Miscellaneous¶
General utils for the MORL baselines.
- morl_baselines.common.utils.linearly_decaying_value(initial_value, decay_period, step, warmup_steps, final_value)¶
Returns the current value for a linearly decaying parameter.
This follows the Nature DQN schedule of a linearly decaying epsilon (Mnih et al., 2015). The schedule is as follows: Begin at 1. until warmup_steps steps have been taken; then Linearly decay epsilon from 1. to epsilon in decay_period steps; and then Use epsilon from there on.
- Parameters:
decay_period – float, the period over which the value is decayed.
step – int, the number of training steps completed so far.
warmup_steps – int, the number of steps taken before the value is decayed.
value (final) – float, the final value to which to decay the value parameter.
- Returns:
A float, the current value computed according to the schedule.

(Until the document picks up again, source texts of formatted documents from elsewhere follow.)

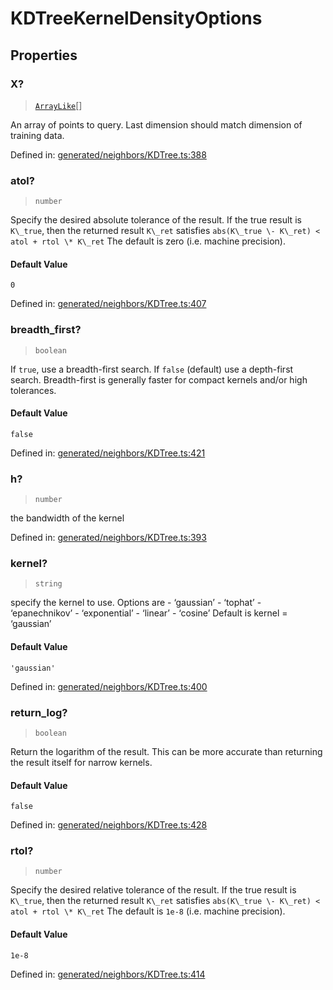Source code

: # KDTreeKernelDensityOptions

## Properties

### X?

> [`ArrayLike`](../types/ArrayLike.md)[]

An array of points to query. Last dimension should match dimension of training data.

Defined in:  [generated/neighbors/KDTree.ts:388](https://github.com/transitive-bullshit/scikit-learn-ts/blob/122b3c0/packages/sklearn/src/generated/neighbors/KDTree.ts#L388)

### atol?

> `number`

Specify the desired absolute tolerance of the result. If the true result is `K\_true`, then the returned result `K\_ret` satisfies `abs(K\_true \- K\_ret) < atol + rtol \* K\_ret` The default is zero (i.e. machine precision).

#### Default Value

`0`

Defined in:  [generated/neighbors/KDTree.ts:407](https://github.com/transitive-bullshit/scikit-learn-ts/blob/122b3c0/packages/sklearn/src/generated/neighbors/KDTree.ts#L407)

### breadth\_first?

> `boolean`

If `true`, use a breadth-first search. If `false` (default) use a depth-first search. Breadth-first is generally faster for compact kernels and/or high tolerances.

#### Default Value

`false`

Defined in:  [generated/neighbors/KDTree.ts:421](https://github.com/transitive-bullshit/scikit-learn-ts/blob/122b3c0/packages/sklearn/src/generated/neighbors/KDTree.ts#L421)

### h?

> `number`

the bandwidth of the kernel

Defined in:  [generated/neighbors/KDTree.ts:393](https://github.com/transitive-bullshit/scikit-learn-ts/blob/122b3c0/packages/sklearn/src/generated/neighbors/KDTree.ts#L393)

### kernel?

> `string`

specify the kernel to use. Options are - ‘gaussian’ - ‘tophat’ - ‘epanechnikov’ - ‘exponential’ - ‘linear’ - ‘cosine’ Default is kernel = ‘gaussian’

#### Default Value

`'gaussian'`

Defined in:  [generated/neighbors/KDTree.ts:400](https://github.com/transitive-bullshit/scikit-learn-ts/blob/122b3c0/packages/sklearn/src/generated/neighbors/KDTree.ts#L400)

### return\_log?

> `boolean`

Return the logarithm of the result. This can be more accurate than returning the result itself for narrow kernels.

#### Default Value

`false`

Defined in:  [generated/neighbors/KDTree.ts:428](https://github.com/transitive-bullshit/scikit-learn-ts/blob/122b3c0/packages/sklearn/src/generated/neighbors/KDTree.ts#L428)

### rtol?

> `number`

Specify the desired relative tolerance of the result. If the true result is `K\_true`, then the returned result `K\_ret` satisfies `abs(K\_true \- K\_ret) < atol + rtol \* K\_ret` The default is `1e-8` (i.e. machine precision).

#### Default Value

`1e-8`

Defined in:  [generated/neighbors/KDTree.ts:414](https://github.com/transitive-bullshit/scikit-learn-ts/blob/122b3c0/packages/sklearn/src/generated/neighbors/KDTree.ts#L414)
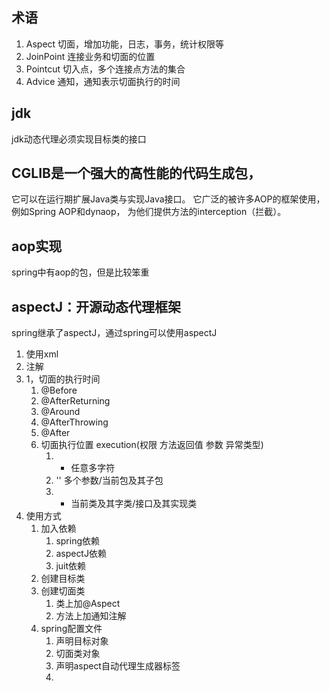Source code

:## 术语
1. Aspect 切面，增加功能，日志，事务，统计权限等
2. JoinPoint 连接业务和切面的位置
3. Pointcut 切入点，多个连接点方法的集合
4. Advice 通知，通知表示切面执行的时间

## jdk
jdk动态代理必须实现目标类的接口

## CGLIB是一个强大的高性能的代码生成包，
它可以在运行期扩展Java类与实现Java接口。
它广泛的被许多AOP的框架使用，
例如Spring AOP和dynaop，
为他们提供方法的interception（拦截）。

## aop实现
spring中有aop的包，但是比较笨重

## aspectJ：开源动态代理框架
spring继承了aspectJ，通过spring可以使用aspectJ
1. 使用xml
2. 注解
3. 1，切面的执行时间
      1. @Before
      2. @AfterReturning
      3. @Around
      4. @AfterThrowing
      5. @After
   1. 切面执行位置 execution(权限 方法返回值 参数 异常类型)
      1. * 任意多字符
      2. '' 多个参数/当前包及其子包
      3. + 当前类及其字类/接口及其实现类
4. 使用方式
   1. 加入依赖
      1. spring依赖
      2. aspectJ依赖
      3. juit依赖
   2. 创建目标类
   3. 创建切面类
      1. 类上加@Aspect
      2. 方法上加通知注解
   4. spring配置文件
      1. 声明目标对象
      2. 切面类对象
      3. 声明aspect自动代理生成器标签
      4. 
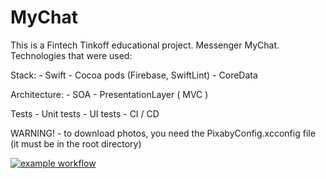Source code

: # MyChat

This is a Fintech Tinkoff educational project. Messenger MyChat.
Technologies that were used:

Stack: 
    - Swift
    - Cocoa pods (Firebase, SwiftLint)
    - CoreData

Architecture:
    - SOA
    - PresentationLayer ( MVC )
    
Tests
    - Unit tests
    - UI tests
    - CI / CD
    
WARNING! - to download photos, you need the PixabyConfig.xcconfig file (it must be in the root directory)

[![example workflow](https://github.com/kombatkos/MyChat/actions/workflows/.github.yml/badge.svg)](https://github.com/kombatkos/MyChat/actions)
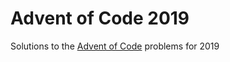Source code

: # Advent of Code 2019
Solutions to the [Advent of Code](https://adventofcode.com/2019) problems for 2019
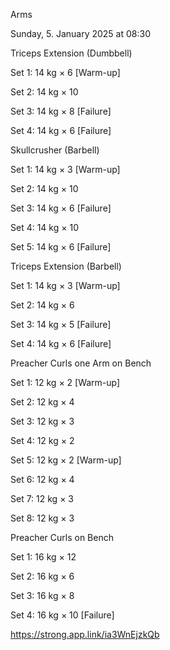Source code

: Arms

Sunday, 5. January 2025 at 08:30

Triceps Extension (Dumbbell)

Set 1: 14 kg × 6 [Warm-up]

Set 2: 14 kg × 10

Set 3: 14 kg × 8 [Failure]

Set 4: 14 kg × 6 [Failure]

Skullcrusher (Barbell)

Set 1: 14 kg × 3 [Warm-up]

Set 2: 14 kg × 10

Set 3: 14 kg × 6 [Failure]

Set 4: 14 kg × 10

Set 5: 14 kg × 6 [Failure]

Triceps Extension (Barbell)

Set 1: 14 kg × 3 [Warm-up]

Set 2: 14 kg × 6

Set 3: 14 kg × 5 [Failure]

Set 4: 14 kg × 6 [Failure]

Preacher Curls one Arm on Bench

Set 1: 12 kg × 2 [Warm-up]

Set 2: 12 kg × 4

Set 3: 12 kg × 3

Set 4: 12 kg × 2

Set 5: 12 kg × 2 [Warm-up]

Set 6: 12 kg × 4

Set 7: 12 kg × 3

Set 8: 12 kg × 3

Preacher Curls on Bench

Set 1: 16 kg × 12

Set 2: 16 kg × 6

Set 3: 16 kg × 8

Set 4: 16 kg × 10 [Failure]

 <https://strong.app.link/ia3WnEjzkQb>
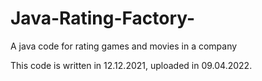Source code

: # Java-Rating-Factory-
A java code for rating games and movies in a company

This code is written in 12.12.2021, uploaded in 09.04.2022.
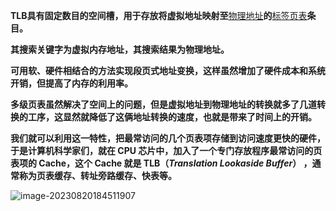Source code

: **TLB具有固定数目的空间槽，用于存放将虚拟地址映射至**[物理地址](https://zh.wikipedia.org/wiki/物理地址)**的**[标签页表](https://zh.wikipedia.org/wiki/分頁表)**条目。**

**其搜索关键字为虚拟内存地址，其搜索结果为物理地址。**

**可用软、硬件相结合的方法实现段页式地址变换，这样虽然增加了硬件成本和系统开销，但提高了内存的利用率。**

**多级页表虽然解决了空间上的问题，但是虚拟地址到物理地址的转换就多了几道转换的工序，这显然就降低了这俩地址转换的速度，也就是带来了时间上的开销。**

**我们就可以利用这一特性，把最常访问的几个页表项存储到访问速度更快的硬件，于是计算机科学家们，就在 CPU 芯片中，加入了一个专门存放程序最常访问的页表项的 Cache，这个 Cache 就是 TLB（***Translation Lookaside Buffer***） ，通常称为页表缓存、转址旁路缓存、快表等。**

![image-20230820184511907](https://gitee.com/nothingimpossible/study-notes-img/raw/master/img/20230820184513.png)
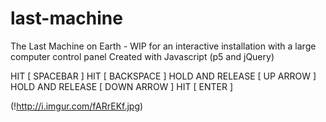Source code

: # last-machine
The Last Machine on Earth - WIP for an interactive installation with a large computer control panel
Created with Javascript (p5 and jQuery)

HIT [ SPACEBAR ]
HIT [ BACKSPACE ]
HOLD AND RELEASE [ UP ARROW ]
HOLD AND RELEASE [ DOWN ARROW ]
HIT [ ENTER ]

(!http://i.imgur.com/fARrEKf.jpg)
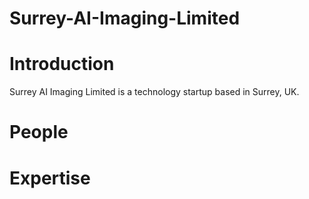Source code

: # Surrey-AI-Imaging-Limited

# Introduction

Surrey AI Imaging Limited is a technology startup based in Surrey, UK. 


# People


# Expertise


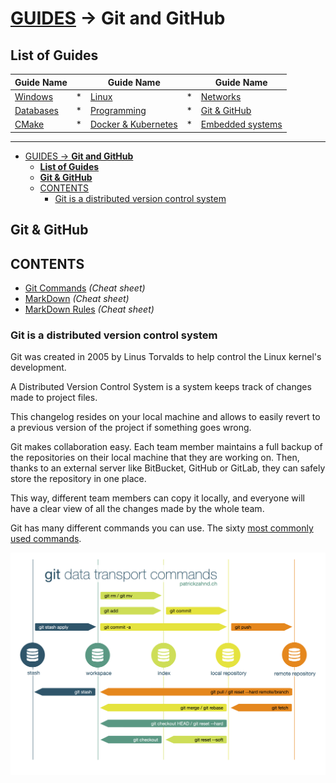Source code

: # [GUIDES](../../README.md) -> __Git and GitHub__

<!-- ## <p align=center>[Git & GitHub][navGit] | [Windows][navWin] | [Linux][navNix] | [Networks][navNet] <br/> [Programming][navPLn] | [Databases][navDBs] | [Docker & Kubernetes][navDkr] | [Embedded systems][navEmS] | [CMake][navCMk] </p> -->

## __List of Guides__

| Guide Name                    |   |  Guide Name                   |   | Guide Name                    |
|-------------------------------|---|-------------------------------|---|-------------------------------|
| [Windows][navWin]             | * | [Linux][navNix]               | * | [Networks][navNet]            |
| [Databases][navDBs]           | * | [Programming][navPLn]         | * | [Git & GitHub][navGit]        |
| [CMake][navCMk]               | * | [Docker & Kubernetes][navDkr] | * | [Embedded systems][navEmS]    |

[navWin]:   ../002_Windows_/Windows.md
[navNix]:   ../003_Linux_(Unix)_/Linux_(Unix).md
[navNet]:   ../004_Networks_/Networks.md
[navDBs]:   ../006_Databases_/Databases.md
[navPLn]:   ../005_Programming_languages_/Programming.md
[navGit]:   ../001_Git_and_GitHub_/Git_And_GitHub.md
[navCMk]:   ../009_CMake_/CMake_Tutorial.md
[navDkr]:   ../007_Docker_and_Kubernetes_/Docker_and_Kubernates.md
[navEmS]:   ../008_Embedded_systems_/Embedded_systems.md

---
<!-- ---------------------------------- * Navigation * ---------------------------------- -->

- [GUIDES -\> __Git and GitHub__](#guides---git-and-github)
  - [__List of Guides__](#list-of-guides)
  - [__Git \& GitHub__](#git--github)
  - [CONTENTS](#contents)
    - [Git is a distributed version control system](#git-is-a-distributed-version-control-system)

## __Git & GitHub__

## CONTENTS

- [Git Commands][gitCmdCS] *(Cheat sheet)*
- [MarkDown][gitMDnCS] *(Cheat sheet)*
- [MarkDown Rules][gitMDRCS] *(Cheat sheet)*

[gitCmdCS]: res/002_Git_Commands_/read/Git_Commands.md
[gitMDnCS]: res/001_Markdown_README_/read/MarkDown.md
[gitMDRCS]: res/001_Markdown_README_/read/markdown_rules.md

### Git is a distributed version control system

Git was created in 2005 by Linus Torvalds to help control the Linux kernel's development.

A Distributed Version Control System is a system keeps track of changes made to project files.

This changelog resides on your local machine and allows to easily revert to a previous version of the project if something goes wrong.

Git makes collaboration easy. Each team member maintains a full backup of the repositories on their local machine that they are working on. Then, thanks to an external server like BitBucket, GitHub or GitLab, they can safely store the repository in one place.

This way, different team members can copy it locally, and everyone will have a clear view of all the changes made by the whole team.

Git has many different commands you can use. The sixty [most commonly used commands][gitCmdCS].

![Git scheme](./res/002_Git_Commands_/img/CZ62a.png)
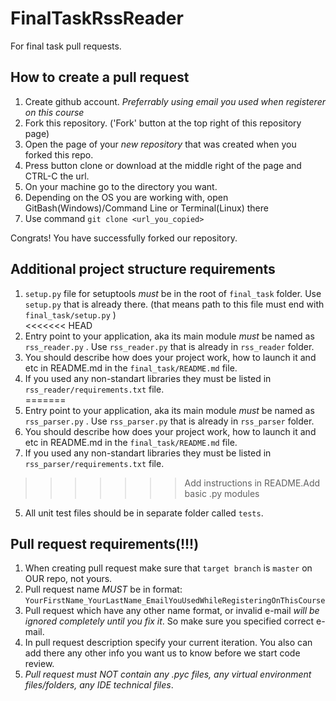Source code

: # FinalTaskRssReader
For final task pull requests.


## How to create a pull request

1. Create github account.  *Preferrably using email you used when registerer on this course*  
2. Fork this repository. ('Fork' button at the top right of this repository page)  
3. Open the page of your  *new repository*  that was created when you forked this repo.  
4. Press button clone or download at the middle right of the page and CTRL-C the url.  
5. On your machine go to the directory you want.  
6. Depending on the OS you are working with, open GitBash(Windows)/Command Line or Terminal(Linux) there  
7. Use command  `git clone <url_you_copied>`  
  
Congrats! You have successfully forked our repository.


## Additional project structure requirements

1. `setup.py` file for setuptools  *must*  be in the root of  `final_task`  folder. Use  `setup.py`  that is already there. (that means path to this file must end with  `final_task/setup.py` )  
<<<<<<< HEAD
2. Entry point to your application, aka its main module  *must*  be named as  `rss_reader.py` . Use  `rss_reader.py`  that is already in  `rss_reader`  folder.  
3. You should describe how does your project work, how to launch it and etc in README.md in the  `final_task/README.md`  file.  
4. If you used any non-standart libraries they must be listed in  `rss_reader/requirements.txt`  file.  
=======
2. Entry point to your application, aka its main module  *must*  be named as  `rss_parser.py` . Use  `rss_parser.py`  that is already in  `rss_parser`  folder.  
3. You should describe how does your project work, how to launch it and etc in README.md in the  `final_task/README.md`  file.  
4. If you used any non-standart libraries they must be listed in  `rss_parser/requirements.txt`  file.  
>>>>>>> Add instructions in README.Add basic .py modules
5. All unit test files should be in separate folder called `tests`.


## Pull request requirements(!!!)

1. When creating pull request make sure that  `target branch`  is  `master`  on OUR repo, not yours.  
2. Pull request name  *MUST*  be in format:  `YourFirstName_YourLastName_EmailYouUsedWhileRegisteringOnThisCourse`  
3. Pull request which have any other name format, or invalid e-mail  *will be ignored completely until you fix it*. So make sure you specified correct e-mail.  
4. In pull request description specify your current iteration. You also can add there any other info you want us to know before we start code review.  
5. *Pull request must NOT contain any .pyc files, any virtual environment files/folders, any IDE technical files*.



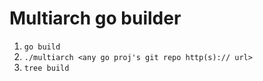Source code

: # Multiarch go builder

1. `go build`
2. `./multiarch <any go proj's git repo http(s):// url>`
3. `tree build`
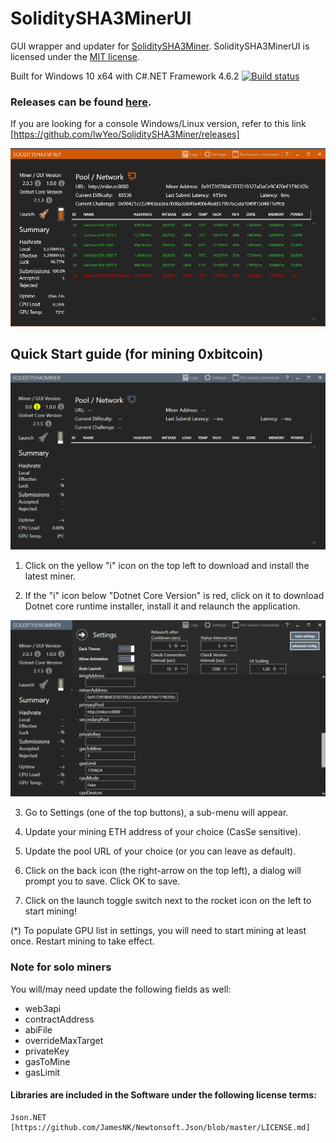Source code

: # SoliditySHA3MinerUI
GUI wrapper and updater for [SoliditySHA3Miner](https://github.com/lwYeo/SoliditySHA3Miner). SoliditySHA3MinerUI is licensed under the [MIT license](LICENSE).

Built for Windows 10 x64 with C#.NET Framework 4.6.2 [![Build status](https://lwyeo.visualstudio.com/SoliditySHA3MinerUI/_apis/build/status/SoliditySHA3MinerUI-.NET%20Desktop-CI)](https://lwyeo.visualstudio.com/SoliditySHA3MinerUI/_build/latest?definitionId=1)

### Releases can be found [here](https://github.com/lwYeo/SoliditySHA3MinerUI/releases).
If you are looking for a console Windows/Linux version, refer to this link [https://github.com/lwYeo/SoliditySHA3Miner/releases]

![alt text](screenshots/ss3_run.png "SoliditySHA3Miner GUI")

## Quick Start guide (for mining 0xbitcoin)
![alt text](screenshots/ss3_initial.png)

1) Click on the yellow "i" icon on the top left to download and install the latest miner.

2) If the "i" icon below "Dotnet Core Version" is red, click on it to download Dotnet core runtime installer, install it and relaunch the application.

![alt text](screenshots/ss3_settings.png)

3) Go to Settings (one of the top buttons), a sub-menu will appear.

4) Update your mining ETH address of your choice (CasSe sensitive).

5) Update the pool URL of your choice (or you can leave as default).

6) Click on the back icon (the right-arrow on the top left), a dialog will prompt you to save. Click OK to save.

7) Click on the launch toggle switch next to the rocket icon on the left to start mining!

(*) To populate GPU list in settings, you will need to start mining at least once. Restart mining to take effect.

### Note for solo miners
You will/may need update the following fields as well:
 - web3api
 - contractAddress
 - abiFile
 - overrideMaxTarget
 - privateKey
 - gasToMine
 - gasLimit

#### Libraries are included in the Software under the following license terms:

    Json.NET [https://github.com/JamesNK/Newtonsoft.Json/blob/master/LICENSE.md]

- morl_baselines.common.utils.make_gif(env, agent, weight: ndarray, fullpath: str, fps: int = 50, length: int = 300)¶
Render an episode and save it as a gif.
- morl_baselines.common.utils.nearest_neighbors(n: int, current_weight: ndarray, all_weights: List[ndarray], dist_metric: Callable[[ndarray, ndarray], float]) List[int] ¶
Returns the n closest neighbors of current_weight in all_weights, according to similarity metric.
- Parameters:
n – number of neighbors
current_weight – weight vector where we want the nearest neighbors
all_weights – all the possible weights, can contain current_weight as well
dist_metric – distance metric
- Returns:
the ids of the nearest neighbors in all_weights
- morl_baselines.common.utils.reset_wandb_env()¶
Reset the wandb environment variables.
This is useful when running multiple sweeps in parallel, as wandb will otherwise try to use the same directory for all the runs.
- morl_baselines.common.utils.unique_tol(a: List[ndarray], tol=0.0001) List[ndarray] ¶
Returns unique elements of a list of np.arrays, within a tolerance.